• **Exercise prompt**
Each line below that carries the string "width" must appear in the answer.

• **Supplied data**
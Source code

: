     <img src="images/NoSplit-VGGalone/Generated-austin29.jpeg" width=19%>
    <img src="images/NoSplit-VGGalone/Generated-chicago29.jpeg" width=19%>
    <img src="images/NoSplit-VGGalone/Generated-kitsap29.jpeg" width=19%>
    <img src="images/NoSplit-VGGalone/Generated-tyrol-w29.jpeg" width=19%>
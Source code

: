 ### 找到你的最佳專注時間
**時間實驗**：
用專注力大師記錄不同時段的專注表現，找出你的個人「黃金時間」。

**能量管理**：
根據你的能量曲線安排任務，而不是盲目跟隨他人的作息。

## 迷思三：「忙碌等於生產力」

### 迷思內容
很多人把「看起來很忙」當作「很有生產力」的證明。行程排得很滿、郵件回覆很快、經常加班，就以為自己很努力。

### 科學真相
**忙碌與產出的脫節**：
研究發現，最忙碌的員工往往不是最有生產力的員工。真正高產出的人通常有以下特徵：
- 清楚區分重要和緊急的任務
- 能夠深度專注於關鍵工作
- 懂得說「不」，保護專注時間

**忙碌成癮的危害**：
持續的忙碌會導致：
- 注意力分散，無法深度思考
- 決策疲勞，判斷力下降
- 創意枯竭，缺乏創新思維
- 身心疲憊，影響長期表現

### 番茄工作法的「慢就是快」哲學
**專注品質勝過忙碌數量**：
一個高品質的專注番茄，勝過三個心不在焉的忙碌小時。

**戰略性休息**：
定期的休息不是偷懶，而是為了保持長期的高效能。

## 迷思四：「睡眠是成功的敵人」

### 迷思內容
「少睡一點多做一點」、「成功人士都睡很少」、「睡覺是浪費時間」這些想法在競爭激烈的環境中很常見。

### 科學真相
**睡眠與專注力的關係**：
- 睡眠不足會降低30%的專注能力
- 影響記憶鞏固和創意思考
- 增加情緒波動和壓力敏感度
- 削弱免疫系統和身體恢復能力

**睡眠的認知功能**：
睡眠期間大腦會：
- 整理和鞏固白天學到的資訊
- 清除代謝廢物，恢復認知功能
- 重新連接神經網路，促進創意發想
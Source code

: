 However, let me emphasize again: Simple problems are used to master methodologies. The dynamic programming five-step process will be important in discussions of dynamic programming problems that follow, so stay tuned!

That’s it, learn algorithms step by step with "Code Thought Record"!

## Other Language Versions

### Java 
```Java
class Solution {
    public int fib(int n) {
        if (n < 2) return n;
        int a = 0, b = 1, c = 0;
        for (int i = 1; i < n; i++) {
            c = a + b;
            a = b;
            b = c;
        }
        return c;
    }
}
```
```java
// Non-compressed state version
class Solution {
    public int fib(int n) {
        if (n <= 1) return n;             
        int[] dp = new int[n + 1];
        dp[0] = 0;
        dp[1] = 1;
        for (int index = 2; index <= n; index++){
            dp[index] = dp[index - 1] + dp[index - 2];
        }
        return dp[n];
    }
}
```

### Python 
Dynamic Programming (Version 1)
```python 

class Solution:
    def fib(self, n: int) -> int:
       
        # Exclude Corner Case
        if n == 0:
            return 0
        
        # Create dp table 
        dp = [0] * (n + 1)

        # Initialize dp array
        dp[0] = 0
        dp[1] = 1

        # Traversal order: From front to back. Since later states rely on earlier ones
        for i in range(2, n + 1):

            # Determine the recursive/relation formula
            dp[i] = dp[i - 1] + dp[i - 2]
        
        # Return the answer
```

• **Solved exercise**
:     <img src="images/NoSplit-VGGalone/Generated-austin29.jpeg" width=19%>
    <img src="images/NoSplit-VGGalone/Generated-chicago29.jpeg" width=19%>
    <img src="images/NoSplit-VGGalone/Generated-kitsap29.jpeg" width=19%>
    <img src="images/NoSplit-VGGalone/Generated-tyrol-w29.jpeg" width=19%>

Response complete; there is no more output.